Thursday, July 9, 2009

Wider Bases for Retaliation Claims, but Not Better Chances for Plaintiffs to Win

Workforce Management
August 2008

The Supreme Court’s decisions in two cases are not entirely bad for employers. While they endorse an additional means to sue an employer, they do not change the burden of proof needed for an employee to prevail on a retaliation claim. By Jon Meer

Two recent U.S. Supreme Court decisions, Gomez-Perez v. Potter and CBOCS West, Inc., v. Humphries, have now affirmed an additional way for employees to file suit for job retaliation based on a prior claim of discrimination. As the court held, the statutory protection of "equal contract rights" allows employees to pursue retaliation claims under a relatively little-known civil rights law enacted just after the Civil War (42 U.S.C. § 1981).
However, the court’s decisions are not entirely bad for employers and business owners. While the decisions endorse an additional means to sue an employer, the decisions do not change the burden of proof needed for an employee to prevail on a retaliation claim. Thus, an employer is likely to be able to defeat a retaliation claim under the "equal contract rights" provisions of 42 U.S.C. § 1981 using the same defenses available for a claim under Title VII of the Civil Rights Act of 1964, or similar state anti-discrimination laws.
The legal definition of retaliation
Another decision, Burlington Northern & Santa Fe Railways Co. v. White also addressed the burden of proof for a retaliation claim. In that case, the Supreme Court held that an employee must prove he or she suffered from a "materially adverse" employment decision as a consequence of complaining about alleged discriminatory conduct. To meet this standard, an employee must show that the decision might have "dissuaded a reasonable worker from making or supporting a charge of discrimination" against the employer, according to the court.
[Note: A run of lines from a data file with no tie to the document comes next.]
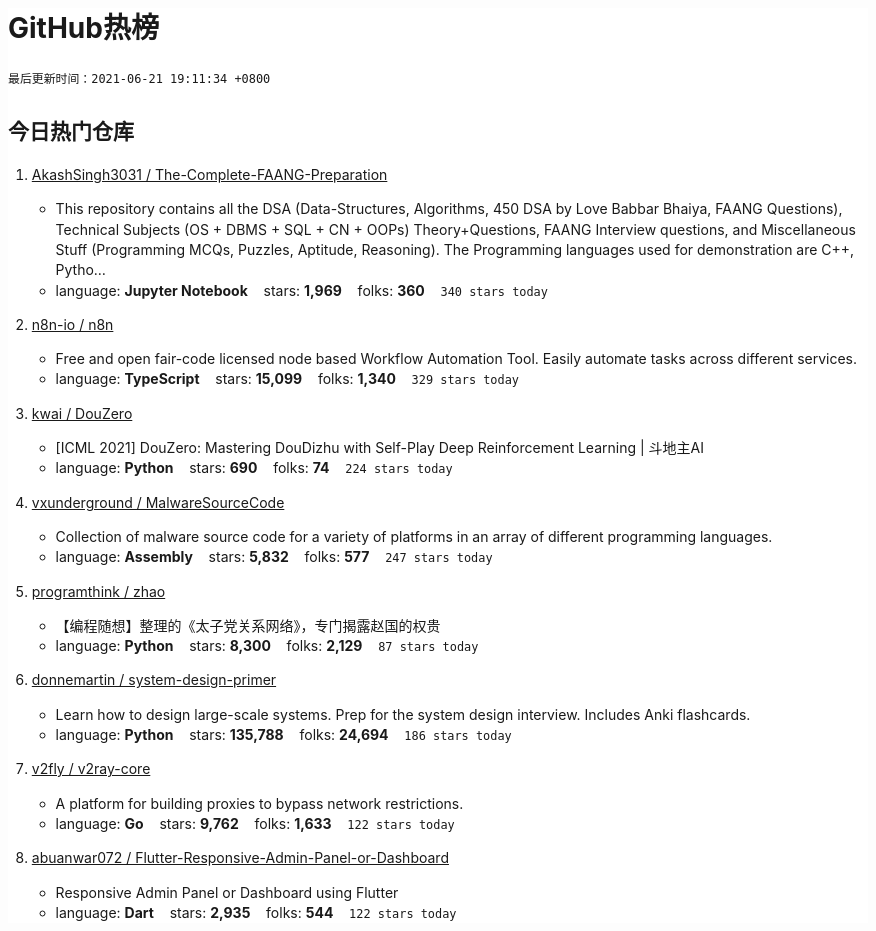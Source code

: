 # GitHub热榜

`最后更新时间：2021-06-21 19:11:34 +0800`

## 今日热门仓库

1. [AkashSingh3031 / The-Complete-FAANG-Preparation](https://github.com/AkashSingh3031/The-Complete-FAANG-Preparation)
    - This repository contains all the DSA (Data-Structures, Algorithms, 450 DSA by Love Babbar Bhaiya, FAANG Questions), Technical Subjects (OS + DBMS + SQL + CN + OOPs) Theory+Questions, FAANG Interview questions, and Miscellaneous Stuff (Programming MCQs, Puzzles, Aptitude, Reasoning). The Programming languages used for demonstration are C++, Pytho…
    - language: **Jupyter Notebook** &nbsp;&nbsp; stars: **1,969** &nbsp;&nbsp; folks: **360**  &nbsp;&nbsp; `340 stars today`

1. [n8n-io / n8n](https://github.com/n8n-io/n8n)
    - Free and open fair-code licensed node based Workflow Automation Tool. Easily automate tasks across different services.
    - language: **TypeScript** &nbsp;&nbsp; stars: **15,099** &nbsp;&nbsp; folks: **1,340**  &nbsp;&nbsp; `329 stars today`

1. [kwai / DouZero](https://github.com/kwai/DouZero)
    - [ICML 2021] DouZero: Mastering DouDizhu with Self-Play Deep Reinforcement Learning | 斗地主AI
    - language: **Python** &nbsp;&nbsp; stars: **690** &nbsp;&nbsp; folks: **74**  &nbsp;&nbsp; `224 stars today`

1. [vxunderground / MalwareSourceCode](https://github.com/vxunderground/MalwareSourceCode)
    - Collection of malware source code for a variety of platforms in an array of different programming languages.
    - language: **Assembly** &nbsp;&nbsp; stars: **5,832** &nbsp;&nbsp; folks: **577**  &nbsp;&nbsp; `247 stars today`

1. [programthink / zhao](https://github.com/programthink/zhao)
    - 【编程随想】整理的《太子党关系网络》，专门揭露赵国的权贵
    - language: **Python** &nbsp;&nbsp; stars: **8,300** &nbsp;&nbsp; folks: **2,129**  &nbsp;&nbsp; `87 stars today`

1. [donnemartin / system-design-primer](https://github.com/donnemartin/system-design-primer)
    - Learn how to design large-scale systems. Prep for the system design interview. Includes Anki flashcards.
    - language: **Python** &nbsp;&nbsp; stars: **135,788** &nbsp;&nbsp; folks: **24,694**  &nbsp;&nbsp; `186 stars today`

1. [v2fly / v2ray-core](https://github.com/v2fly/v2ray-core)
    - A platform for building proxies to bypass network restrictions.
    - language: **Go** &nbsp;&nbsp; stars: **9,762** &nbsp;&nbsp; folks: **1,633**  &nbsp;&nbsp; `122 stars today`

1. [abuanwar072 / Flutter-Responsive-Admin-Panel-or-Dashboard](https://github.com/abuanwar072/Flutter-Responsive-Admin-Panel-or-Dashboard)
    - Responsive Admin Panel or Dashboard using Flutter
    - language: **Dart** &nbsp;&nbsp; stars: **2,935** &nbsp;&nbsp; folks: **544**  &nbsp;&nbsp; `122 stars today`
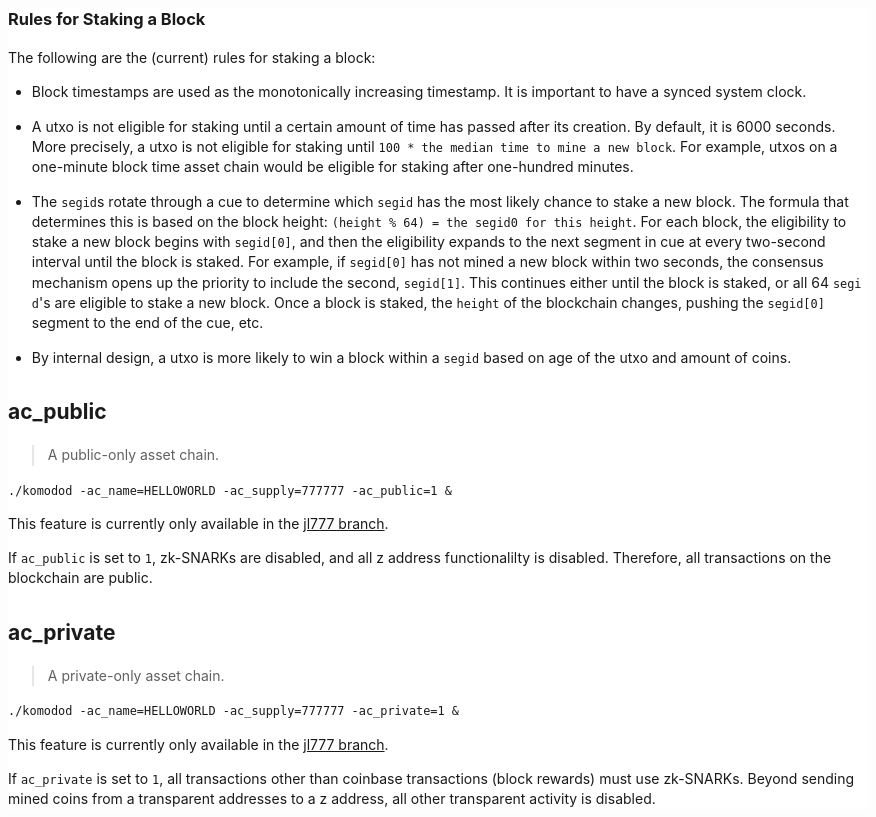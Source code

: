 ### Rules for Staking a Block

The following are the (current) rules for staking a block:

* Block timestamps are used as the monotonically increasing timestamp. It is important to have a synced system clock.

* A utxo is not eligible for staking until a certain amount of time has passed after its creation. By default, it is 6000 seconds. More precisely, a utxo is not eligible for staking until `100 * the median time to mine a new block`. For example, utxos on a one-minute block time asset chain would be eligible for staking after one-hundred minutes.

* The `segid`s rotate through a cue to determine which `segid` has the most likely chance to stake a new block. The formula that determines this is based on the block height: `(height % 64) = the segid0 for this height`. For each block, the eligibility to stake a new block begins with `segid[0]`, and then the eligibility expands to the next segment in cue at every two-second interval until the block is staked. For example, if `segid[0]` has not mined a new block within two seconds, the consensus mechanism opens up the priority to include the second, `segid[1]`. This continues either until the block is staked, or all 64 `segid`'s are eligible to stake a new block. Once a block is staked, the `height` of the blockchain changes, pushing the `segid[0]` segment to the end of the cue, etc.

* By internal design, a utxo is more likely to win a block within a `segid` based on age of the utxo and amount of coins.

## ac_public

> A public-only asset chain.

```
./komodod -ac_name=HELLOWORLD -ac_supply=777777 -ac_public=1 &
```

<aside class="notice">
	This feature is currently only available in the <a href="https://github.com/jl777/komodo/tree/jl777">jl777 branch</a>.
</aside>

If `ac_public` is set to `1`, zk-SNARKs are disabled, and all z address functionalilty is disabled. Therefore, all transactions on the blockchain are public.

## ac_private

> A private-only asset chain.

```
./komodod -ac_name=HELLOWORLD -ac_supply=777777 -ac_private=1 &
```

<aside class="notice">
	This feature is currently only available in the <a href="https://github.com/jl777/komodo/tree/jl777">jl777 branch</a>.
</aside>

If `ac_private` is set to `1`, all transactions other than coinbase transactions (block rewards) must use zk-SNARKs. Beyond sending mined coins from a transparent addresses to a z address, all other transparent activity is disabled.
In other words, the act of retaliation must be severe enough that it would have a chilling effect on other employees, and make them think twice about challenging unlawful conduct.
As a practical matter, not every adverse action taken against an employee constitutes retaliation. The Supreme Court has expressly held that claims for retaliation require a "significant" rather than "trivial" harm to an employee. As the court stated, the prohibition against retaliation "does not set forth a general civility code for the American Workplace." Thus, an employee’s decision to report potentially discriminatory behavior "cannot immunize that employee from those petty slights or minor annoyances that often take place at work and that all employees experience."
Context is important The Supreme Court’s ruling on what might constitute retaliation speaks in general terms, rather than delineating specific prohibited acts. As the court noted, an "act that would be immaterial in some situations is material in others."